피드 구독

Most people imagine that system administrators and programmers fiddle with knobs and diodes. Their goal? To reach into the virtual reality of the Internet, gathering the binary forces of code into the applications and infrastructure we all use today. Most people would be disappointed to learn that sysadmins and code monkeys more often poke at streams of text in hopes of getting the right response.

If you are a sysadmin or programmer and find yourself obsessively dipping into streams of text on a POSIX system, then you have probably either encountered grep, or come across a time you wished you could use this command.

Installing grep

The grep command, which is an initialism for global regular expression print, started its life as a personal utility script on the computer of the co-creator of UNIX, Ken Thompson. (This tool received wide release only because Thompson's department head, Doug McIlroy, asked for a tool “to look for stuff” in files.)

Since then, the grep command’s code has been written and rewritten by several different programmers, but its name has persisted. This situation is convenient because it means that no matter what UNIX or UNIX-like system you use, you have a grep command available.
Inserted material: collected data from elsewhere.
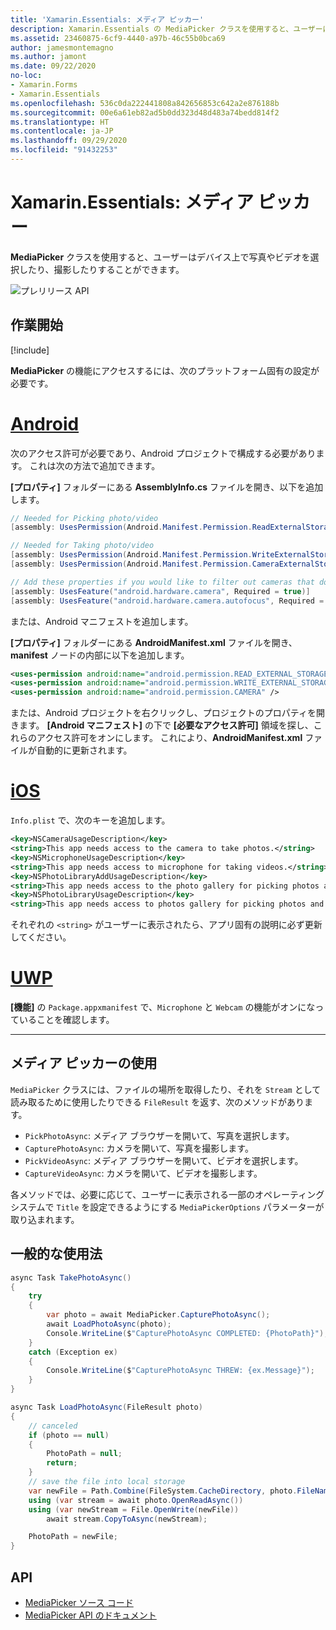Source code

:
 ```yaml
---
title: 'Xamarin.Essentials: メディア ピッカー'
description: Xamarin.Essentials の MediaPicker クラスを使用すると、ユーザーはデバイス上で写真やビデオを選択したり、撮影したりすることができます。
ms.assetid: 23460875-6cf9-4440-a97b-46c55b0bca69
author: jamesmontemagno
ms.author: jamont
ms.date: 09/22/2020
no-loc:
- Xamarin.Forms
- Xamarin.Essentials
ms.openlocfilehash: 536c0da222441808a842656853c642a2e876188b
ms.sourcegitcommit: 00e6a61eb82ad5b0dd323d48d483a74bedd814f2
ms.translationtype: HT
ms.contentlocale: ja-JP
ms.lasthandoff: 09/29/2020
ms.locfileid: "91432253"
---
```

# <a name="no-locxamarinessentials-media-picker"></a>Xamarin.Essentials: メディア ピッカー

**MediaPicker** クラスを使用すると、ユーザーはデバイス上で写真やビデオを選択したり、撮影したりすることができます。

![プレリリース API](~/media/shared/preview.png)

## <a name="get-started"></a>作業開始

[!include[](~/essentials/includes/get-started.md)]

**MediaPicker** の機能にアクセスするには、次のプラットフォーム固有の設定が必要です。

# <a name="android"></a>[Android](#tab/android)

次のアクセス許可が必要であり、Android プロジェクトで構成する必要があります。 これは次の方法で追加できます。

**[プロパティ]** フォルダーにある **AssemblyInfo.cs** ファイルを開き、以下を追加します。

```csharp
// Needed for Picking photo/video
[assembly: UsesPermission(Android.Manifest.Permission.ReadExternalStorage)]

// Needed for Taking photo/video
[assembly: UsesPermission(Android.Manifest.Permission.WriteExternalStorage)]
[assembly: UsesPermission(Android.Manifest.Permission.CameraExternalStorage)]

// Add these properties if you would like to filter out cameras that do not have cameras or set to false to make them optional
[assembly: UsesFeature("android.hardware.camera", Required = true)]
[assembly: UsesFeature("android.hardware.camera.autofocus", Required = true)]
```

または、Android マニフェストを追加します。

**[プロパティ]** フォルダーにある **AndroidManifest.xml** ファイルを開き、**manifest** ノードの内部に以下を追加します。

```xml
<uses-permission android:name="android.permission.READ_EXTERNAL_STORAGE" />
<uses-permission android:name="android.permission.WRITE_EXTERNAL_STORAGE" />
<uses-permission android:name="android.permission.CAMERA" />
```

または、Android プロジェクトを右クリックし、プロジェクトのプロパティを開きます。 **[Android マニフェスト]** の下で **[必要なアクセス許可]** 領域を探し、これらのアクセス許可をオンにします。 これにより、**AndroidManifest.xml** ファイルが自動的に更新されます。

# <a name="ios"></a>[iOS](#tab/ios)

`Info.plist` で、次のキーを追加します。

```xml
<key>NSCameraUsageDescription</key>
<string>This app needs access to the camera to take photos.</string>
<key>NSMicrophoneUsageDescription</key>
<string>This app needs access to microphone for taking videos.</string>
<key>NSPhotoLibraryAddUsageDescription</key>
<string>This app needs access to the photo gallery for picking photos and videos.</string>
<key>NSPhotoLibraryUsageDescription</key>
<string>This app needs access to photos gallery for picking photos and videos.</string>
```

それぞれの `<string>` がユーザーに表示されたら、アプリ固有の説明に必ず更新してください。

# <a name="uwp"></a>[UWP](#tab/uwp)

**[機能]** の `Package.appxmanifest` で、`Microphone` と `Webcam` の機能がオンになっていることを確認します。

-----

## <a name="using-media-picker"></a>メディア ピッカーの使用

`MediaPicker` クラスには、ファイルの場所を取得したり、それを `Stream` として読み取るために使用したりできる `FileResult` を返す、次のメソッドがあります。

* `PickPhotoAsync`: メディア ブラウザーを開いて、写真を選択します。
* `CapturePhotoAsync`: カメラを開いて、写真を撮影します。
* `PickVideoAsync`: メディア ブラウザーを開いて、ビデオを選択します。
* `CaptureVideoAsync`: カメラを開いて、ビデオを撮影します。

各メソッドでは、必要に応じて、ユーザーに表示される一部のオペレーティング システムで `Title` を設定できるようにする `MediaPickerOptions` パラメーターが取り込まれます。

## <a name="general-usage"></a>一般的な使用法

```csharp
async Task TakePhotoAsync()
{
    try
    {
        var photo = await MediaPicker.CapturePhotoAsync();
        await LoadPhotoAsync(photo);
        Console.WriteLine($"CapturePhotoAsync COMPLETED: {PhotoPath}");
    }
    catch (Exception ex)
    {
        Console.WriteLine($"CapturePhotoAsync THREW: {ex.Message}");
    }
}

async Task LoadPhotoAsync(FileResult photo)
{
    // canceled
    if (photo == null)
    {
        PhotoPath = null;
        return;
    }
    // save the file into local storage
    var newFile = Path.Combine(FileSystem.CacheDirectory, photo.FileName);
    using (var stream = await photo.OpenReadAsync())
    using (var newStream = File.OpenWrite(newFile))
        await stream.CopyToAsync(newStream);

    PhotoPath = newFile;
}
```


## <a name="api"></a>API

- [MediaPicker ソース コード](https://github.com/xamarin/Essentials/tree/main/Xamarin.Essentials/MediaPicker)
- [MediaPicker API のドキュメント](xref:Xamarin.Essentials.MediaPicker)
Though, this fact can also be confusing: While most grep commands attempt to be interchangeable with one another, not all grep commands are exactly the same.

This article pertains specifically to GNU grep, the default grep on Linux systems, but here’s some information in case you’re using another member of the UNIX family.
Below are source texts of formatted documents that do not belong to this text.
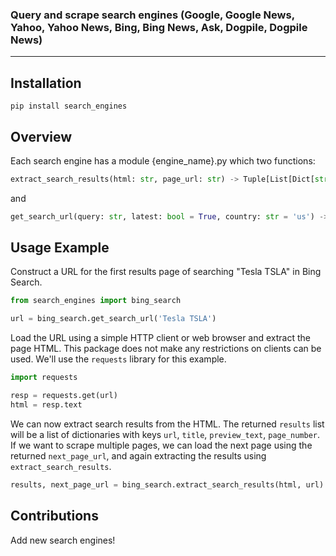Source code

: 
### **Query and scrape search engines (Google, Google News, Yahoo, Yahoo News, Bing, Bing News, Ask, Dogpile, Dogpile News)**
----
## Installation
```pip install search_engines```   

## Overview
Each search engine has a module {engine_name}.py which two functions:   
```python 
extract_search_results(html: str, page_url: str) -> Tuple[List[Dict[str, str]], str]
```  
and  
```python
get_search_url(query: str, latest: bool = True, country: str = 'us') -> str
```

## Usage Example
Construct a URL for the first results page of searching "Tesla TSLA" in Bing Search.
```python
from search_engines import bing_search

url = bing_search.get_search_url('Tesla TSLA')
```
Load the URL using a simple HTTP client or web browser and extract the page HTML.
This package does not make any restrictions on clients can be used. We'll use the `requests` library for this example.
```python
import requests

resp = requests.get(url)
html = resp.text
```
We can now extract search results from the HTML.
The returned `results` list will be a list of dictionaries with keys `url`, `title`, `preview_text`, `page_number`.
If we want to scrape multiple pages, we can load the next page using the returned `next_page_url`, and again extracting the results using `extract_search_results`.

```python
results, next_page_url = bing_search.extract_search_results(html, url)
```

## Contributions
Add new search engines!   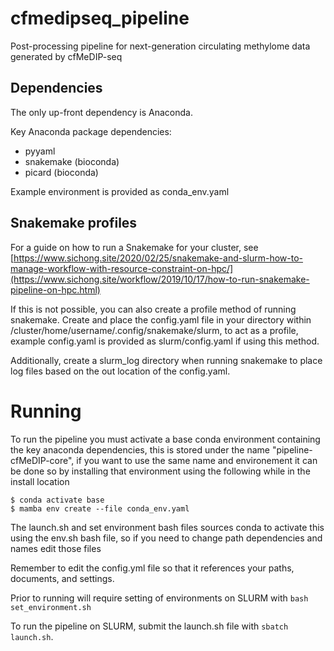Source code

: # cfmedipseq_pipeline
Post-processing pipeline for next-generation circulating methylome data generated by cfMeDIP-seq

## Dependencies

The only up-front dependency is Anaconda.

Key Anaconda package dependencies:

- pyyaml
- snakemake (bioconda)
- picard (bioconda)

Example environment is provided as conda_env.yaml

## Snakemake profiles

For a guide on how to run a Snakemake for your cluster, see [https://www.sichong.site/2020/02/25/snakemake-and-slurm-how-to-manage-workflow-with-resource-constraint-on-hpc/](https://www.sichong.site/workflow/2019/10/17/how-to-run-snakemake-pipeline-on-hpc.html)

If this is not possible, you can also create a profile method of running snakemake. Create and place the config.yaml file in your directory within /cluster/home/username/.config/snakemake/slurm, to act as a profile, example config.yaml is provided as slurm/config.yaml if using this method. 

Additionally, create a slurm_log directory when running snakemake to place log files based on the out location of the config.yaml.

# Running

To run the pipeline you must activate a base conda environment containing the key anaconda dependencies, this is stored under the name "pipeline-cfMeDIP-core", if you want to use the same name and environement it can be done so by installing that environment using the following while in the install location

```
$ conda activate base
$ mamba env create --file conda_env.yaml
```

The launch.sh and set environment bash files sources conda to activate this using the env.sh bash file, so if you need to change path dependencies and names edit those files

Remember to edit the config.yml file so that it references your paths, documents, and settings.

Prior to running will require setting of environments on SLURM with `bash set_environment.sh`

To run the pipeline on SLURM, submit the launch.sh file with `sbatch launch.sh`.
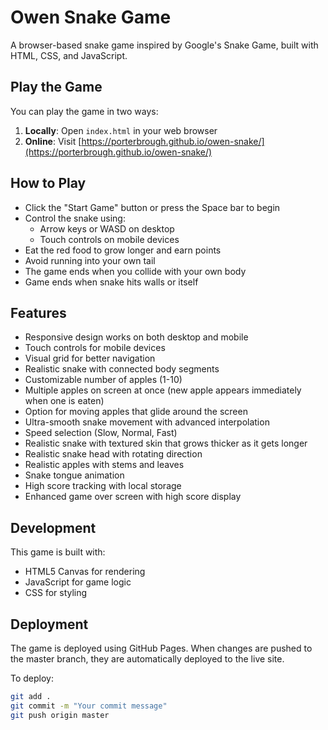 # Owen Snake Game

A browser-based snake game inspired by Google's Snake Game, built with HTML, CSS, and JavaScript.

## Play the Game

You can play the game in two ways:

1. **Locally**: Open `index.html` in your web browser
2. **Online**: Visit [https://porterbrough.github.io/owen-snake/](https://porterbrough.github.io/owen-snake/)

## How to Play

- Click the "Start Game" button or press the Space bar to begin
- Control the snake using:
  - Arrow keys or WASD on desktop
  - Touch controls on mobile devices
- Eat the red food to grow longer and earn points
- Avoid running into your own tail
- The game ends when you collide with your own body
- Game ends when snake hits walls or itself

## Features

- Responsive design works on both desktop and mobile
- Touch controls for mobile devices
- Visual grid for better navigation
- Realistic snake with connected body segments
- Customizable number of apples (1-10)
- Multiple apples on screen at once (new apple appears immediately when one is eaten)
- Option for moving apples that glide around the screen
- Ultra-smooth snake movement with advanced interpolation
- Speed selection (Slow, Normal, Fast)
- Realistic snake with textured skin that grows thicker as it gets longer
- Realistic snake head with rotating direction
- Realistic apples with stems and leaves
- Snake tongue animation
- High score tracking with local storage
- Enhanced game over screen with high score display

## Development

This game is built with:
- HTML5 Canvas for rendering
- JavaScript for game logic
- CSS for styling

## Deployment

The game is deployed using GitHub Pages. When changes are pushed to the master branch, they are automatically deployed to the live site.

To deploy:
```bash
git add .
git commit -m "Your commit message"
git push origin master
```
  • BSD (and systems primarily using BSD tools): Ships with the BSD version of grep, but GNU grep is available in the ports tree.
  • Illumos: Some distributions ship with the Sun version of grep, which can differ from GNU’s and BSD’s versions. GNU grep is available from your Illumos distribution’s repository.
  • Solaris: Ships with the Sun version of grep, which can differ from GNU’s and BSD’s versions. GNU grep is available from OpenCSW.
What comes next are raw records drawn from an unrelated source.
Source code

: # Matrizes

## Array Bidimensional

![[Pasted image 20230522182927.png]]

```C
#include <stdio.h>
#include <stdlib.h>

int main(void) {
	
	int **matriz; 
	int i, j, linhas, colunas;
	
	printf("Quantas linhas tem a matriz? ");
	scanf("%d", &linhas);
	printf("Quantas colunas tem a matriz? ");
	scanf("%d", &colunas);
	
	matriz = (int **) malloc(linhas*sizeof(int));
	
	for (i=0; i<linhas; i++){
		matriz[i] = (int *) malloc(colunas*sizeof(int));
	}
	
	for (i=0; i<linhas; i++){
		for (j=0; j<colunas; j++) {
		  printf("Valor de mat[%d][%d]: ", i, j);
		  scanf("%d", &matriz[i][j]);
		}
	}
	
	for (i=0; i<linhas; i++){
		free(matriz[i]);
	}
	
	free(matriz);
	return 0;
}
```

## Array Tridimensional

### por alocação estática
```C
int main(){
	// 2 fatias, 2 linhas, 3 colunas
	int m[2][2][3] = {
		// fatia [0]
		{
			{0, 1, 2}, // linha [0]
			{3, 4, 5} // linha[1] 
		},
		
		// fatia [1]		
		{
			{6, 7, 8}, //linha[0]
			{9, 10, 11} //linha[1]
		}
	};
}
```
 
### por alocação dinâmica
And finally, you can get grep and many more commands on Windows by installing the open source Cygwin package, which provides a vast collection of GNU and open source tools.

Search for a string in text

The canonical use of grep is searching for a precise string of characters in some greater body of text, and returning the line or lines containing successful matches. Here’s an example:

$ grep BSD example.txt
NetBSD 
OpenBSD

Search for a string in a stream of text

Another common way to use grep is with a pipe, making it a sort of filter. This technique has some advantages. One is helping to narrow grep's scope by searching through only the results of another process. For example, this command searches for iana only in the last 10 lines of example.com's source code, instead of searching the whole page:

$ curl example.com | tail | grep iana
% Total    % Received % Xferd  Average Speed   Time    Time     Time  Current
                             Dload  Upload   Total   Spent    Left  Speed
100  1270  100  1270    0     0   3177      0 --:--:-- --:--:-- --:--:--  3175
<p><a href="http://www.iana.org/domains/example">More information...</a></p>

This tactic also enables grep to be used in situations when it otherwise might not be effective. For instance, you can’t normally grep through a binary file, since binary files don’t contain much raw text. Yet, you can use a command such as strings to extract just the binary file’s plain text, and then use grep on the results like this:

$ strings example.xcf | grep gimp
gimp xcf v011
gimp-image-grid
gimp-image-metadata
gimprsttuvvutrqpljjiijlnv{
klmnmlkjgimpsvxwqjeehlnopg

Add context to your results

A line of text is considered a string of characters terminating with a new line character—specifically, 0x0D0A or \r\n, the carriage return (CR) and line feed (LF) ASCII characters respectively. If your text file has extra long lines, then your results can contain a lot more data than you anticipate since grep doesn’t lift the string out of context. It returns the entire line.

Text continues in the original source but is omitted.